Cahill, who unenrolled from the Democratic Party to run for governor as an independent, has been lambasted in the news recently for allegations of pay-to-play fundraising, in which payments are made to influence decisions on where to invest public pension-fund money. According to The Boston Globe, Cahill accepted more than $100,000 in connection to Michael A. Ruane, a Boston investment manager at TA Associates Realty, which has been reportedly allotted $500 million in state funds to invest since Cahill became treasurer in 2003.
The alleged practice highlights concerns over donations from investment managers as well as the issue of investment managers and placement agents making donations for personal gain, hoping to influence pension fund allocation. While placement agents open funds to potential bribe issues, they don’t necessarily lead to bribery.
But, Travaglini stated that Ruane, who runs a real estate portfolio for MassPRIM at TA Associates Realty, was not trying to influence investment decisions despite multiple donations from real estate managers who worked with Ruane. Ruane solicited legal contributions for Cahill and abided by campaign finance laws, Travaglini said.
According to Travaglini, Cahill had nothing to do with the hiring of Ruane’s firm, which was hired by the previous treasurer. TA Associates Realty is one of the five real estate firms that MassPRIM uses to invest.
MassPRIM supervises the Pension Reserves Investment Trust (PRIT), which has roughly $44 billion in assets under management, and operates on a fund of fund strategy. “We use hedge fund investments, but we exclusively give our money to five firms that decide which hedge funds to invest on our behalf,” said Travaglini. “We don’t make those hedge fund decisions.” Those five funds include New York-based Arden Asset Management, K2 Advisors in Stamford, Conn., The Rock Creek Group, based in Washington, DC., Chicago-based Grosvenor Capital Management, and Pacific Alternative Asset Management Company (PAAMCO) in Southern California.
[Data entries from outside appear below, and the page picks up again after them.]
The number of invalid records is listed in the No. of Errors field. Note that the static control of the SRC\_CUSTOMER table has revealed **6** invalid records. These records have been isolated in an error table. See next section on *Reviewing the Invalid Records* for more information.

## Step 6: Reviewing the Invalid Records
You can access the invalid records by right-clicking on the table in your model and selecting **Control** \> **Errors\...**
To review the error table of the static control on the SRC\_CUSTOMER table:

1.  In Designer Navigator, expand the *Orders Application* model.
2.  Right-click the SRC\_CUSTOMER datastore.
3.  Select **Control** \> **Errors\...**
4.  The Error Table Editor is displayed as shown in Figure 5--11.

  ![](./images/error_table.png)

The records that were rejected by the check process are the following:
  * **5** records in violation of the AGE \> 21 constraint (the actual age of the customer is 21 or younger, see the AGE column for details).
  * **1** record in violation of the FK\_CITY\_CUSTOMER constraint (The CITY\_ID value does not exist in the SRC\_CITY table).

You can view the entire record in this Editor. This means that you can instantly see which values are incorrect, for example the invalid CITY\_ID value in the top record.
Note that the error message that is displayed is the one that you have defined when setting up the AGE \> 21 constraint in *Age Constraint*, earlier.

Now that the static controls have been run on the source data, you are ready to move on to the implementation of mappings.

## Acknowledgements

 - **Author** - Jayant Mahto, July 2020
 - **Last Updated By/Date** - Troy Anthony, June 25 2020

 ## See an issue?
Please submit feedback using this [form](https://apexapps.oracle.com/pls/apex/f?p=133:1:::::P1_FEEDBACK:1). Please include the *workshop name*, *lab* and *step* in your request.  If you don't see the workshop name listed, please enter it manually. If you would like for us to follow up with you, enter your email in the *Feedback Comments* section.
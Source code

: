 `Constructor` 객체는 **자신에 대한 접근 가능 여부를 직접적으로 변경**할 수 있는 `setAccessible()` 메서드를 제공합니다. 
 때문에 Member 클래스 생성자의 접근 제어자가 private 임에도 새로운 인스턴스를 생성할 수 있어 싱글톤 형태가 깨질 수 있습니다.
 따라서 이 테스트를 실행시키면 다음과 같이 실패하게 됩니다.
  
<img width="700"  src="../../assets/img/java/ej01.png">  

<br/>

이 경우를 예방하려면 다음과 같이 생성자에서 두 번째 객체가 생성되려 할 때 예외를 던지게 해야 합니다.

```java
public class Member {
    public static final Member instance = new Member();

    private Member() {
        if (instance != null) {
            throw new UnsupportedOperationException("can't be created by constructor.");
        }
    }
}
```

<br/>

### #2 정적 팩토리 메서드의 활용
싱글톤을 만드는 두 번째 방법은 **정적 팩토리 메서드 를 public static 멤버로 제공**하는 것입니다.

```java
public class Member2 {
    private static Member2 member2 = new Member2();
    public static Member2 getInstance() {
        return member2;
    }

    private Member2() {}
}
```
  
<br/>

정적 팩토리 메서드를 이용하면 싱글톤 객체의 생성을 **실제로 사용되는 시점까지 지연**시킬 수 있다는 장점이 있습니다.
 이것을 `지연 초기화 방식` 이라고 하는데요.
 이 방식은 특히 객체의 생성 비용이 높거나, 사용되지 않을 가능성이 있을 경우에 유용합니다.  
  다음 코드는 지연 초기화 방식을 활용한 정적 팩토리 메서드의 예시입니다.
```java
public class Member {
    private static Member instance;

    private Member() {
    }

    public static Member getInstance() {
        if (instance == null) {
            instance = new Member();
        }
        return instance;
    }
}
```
“We’ve required disclosure of third party relationships for more than 10 years,” Travaglini said.
Thomas Kelly, a friend of Cahill’s who said he hopes Cahill becomes the next governor, sides with Travaglini regarding allegations of pay-to-play against the state treasurer. Kelly works at Can Am Consultants, which provides so-called “third-party marketing” services for businesses, including investment companies and venture capital firms seeking to raise capital from pension funds.
“Cahill’s been under attack regularly in Massachusetts, but there’s never been an issue of pay-to-play here,” said Kelly to ai5000. “That may be true in other states where the treasurer is the sole trustee, but not here in Massachusetts.”